Una reseña fantástica, y que me ha recordado por qué La vaquilla de Berlanga sigue siendo la mejor película –en mi opinión, no se enfaden- realizada sobre nuestra guerra incivil, a pesar de que, como escribió con su ironía característica Félix de Azúa “los artistas españoles del celuloide, avergonzados con tanta imitación del cine francés, italiano, americano e incluso escandinavo a la que se habían entregado, decidieron en 1982 que era llegada la hora de construir un género genuinamente español e inventaron el de la guerra civil en tanto que western, con sus heroicas milicianas de saloon, sus mulas cargadas de morteros, sus vendedores de catecismos comunistas, los malvados capitanes de la Academia de Zaragoza y una moralina jesuítica” y que la gran novela sobre la Guerra Civil continúan siendo El laberinto mágico de Max Aub (en mi opinión, claro está). Abrazos.
Muy buena también La noche de los tiempos, de Muñoz Molina.
Gracias por los comentarios. Fíjate, José Martínez Ros, que el humor que destila Chaves Nogales en "La defensa de Madrid" es muy berlanguiano y también muy de Gila, lo cual puede llevar a pensar que ese aparente "surrealismo" fue una mirada de lo más realista.
Muy buena reseña a pesar de lo difícil y vidrioso que es este asunto.
Recomiendo a C. Vega y demás lectores el reportaje de La 2 sobre Negrín, en el que se muestra que la Guerra Civil española es aún un enigma en ciertos asuntos; y también las novelas de Martínez de Pisón, no recuerdo el título, y la maravillosa "La buena letra" de Chirbes.

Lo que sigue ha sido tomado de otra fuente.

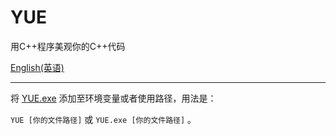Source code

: # YUE
用C++程序美观你的C++代码

[English(英语)](https://github.com/Lirzh/YUE/blob/main/readme-en.md)

------

将 [YUE.exe](https://github.com/Lirzh/YUE/releases/download/Begin/YUE.exe) 添加至环境变量或者使用路径，用法是：

`YUE [你的文件路径]` 或 `YUE.exe [你的文件路径]` 。 

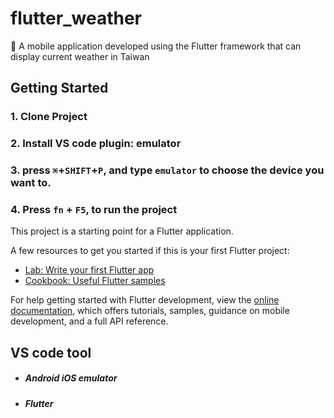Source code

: # flutter_weather
📱 A mobile application developed using the Flutter framework that can display current weather in Taiwan

## Getting Started
### 1. Clone Project
### 2. Install VS code plugin: emulator
### 3. press `⌘`+`SHIFT`+`P`, and type `emulator` to choose the device you want to.
### 4. Press `fn` + `F5`, to run the project

This project is a starting point for a Flutter application.

A few resources to get you started if this is your first Flutter project:

- [Lab: Write your first Flutter app](https://docs.flutter.dev/get-started/codelab)
- [Cookbook: Useful Flutter samples](https://docs.flutter.dev/cookbook)

For help getting started with Flutter development, view the
[online documentation](https://docs.flutter.dev/), which offers tutorials,
samples, guidance on mobile development, and a full API reference.
## VS code tool
* ##### Android iOS emulator
* ##### Flutter


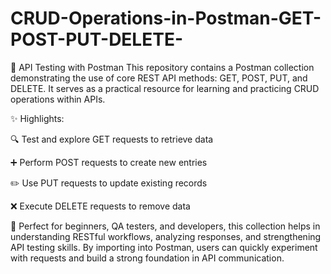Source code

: # CRUD-Operations-in-Postman-GET-POST-PUT-DELETE-
📌 API Testing with Postman
This repository contains a Postman collection demonstrating the use of core REST API methods: GET, POST, PUT, and DELETE. It serves as a practical resource for learning and practicing CRUD operations within APIs.

✨ Highlights:

🔍 Test and explore GET requests to retrieve data

➕ Perform POST requests to create new entries

✏️ Use PUT requests to update existing records

❌ Execute DELETE requests to remove data

📖 Perfect for beginners, QA testers, and developers, this collection helps in understanding RESTful workflows, analyzing responses, and strengthening API testing skills. By importing into Postman, users can quickly experiment with requests and build a strong foundation in API communication.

Muchas gracias, Gerald Salinas Valls. En efecto, en torno a Negrín todavía hay muchos malentendidos. La novela, o libro de no ficción, de Martínez de Pisón "Enterrar a los muertos" es fabulosa. Y sí, Chirbes es uno de los novelistas que mejor ha escrito sobre la guerra y sobre todo la posguerra ("La larga marcha"). Te recomiendo lo que dice él mismo sobre la narrativa guerracivilista al socaire de la Memoria Histórica en uno de los ensayos recopilados en "Por cuenta propia". Parece que sólo ahora se ha escrito sobre la guerra civil, y eso es falso: desde Max Aub a Juan Eduardo Zúñiga, desde Mercé Rodoreda a Alberto Méndez...; incluso la primera novela de Muñoz Molina, "Beatus Ille", que es de 1986, fue escrita en una época en la que este tema no estaba de moda. Puede que actualmente suframos un empacho a lo Almudena Grandes, pero el tema siempre estuvo ahí (Cela, Benet, Delibes, Laforet, etc.).
Estoy paseando por tu blog y me está encantando.
He oído mucho sobre este escritor, pero tu reseña me anima a buscar este libro.
Si no te importa voy a enlazar tu blog en el mío.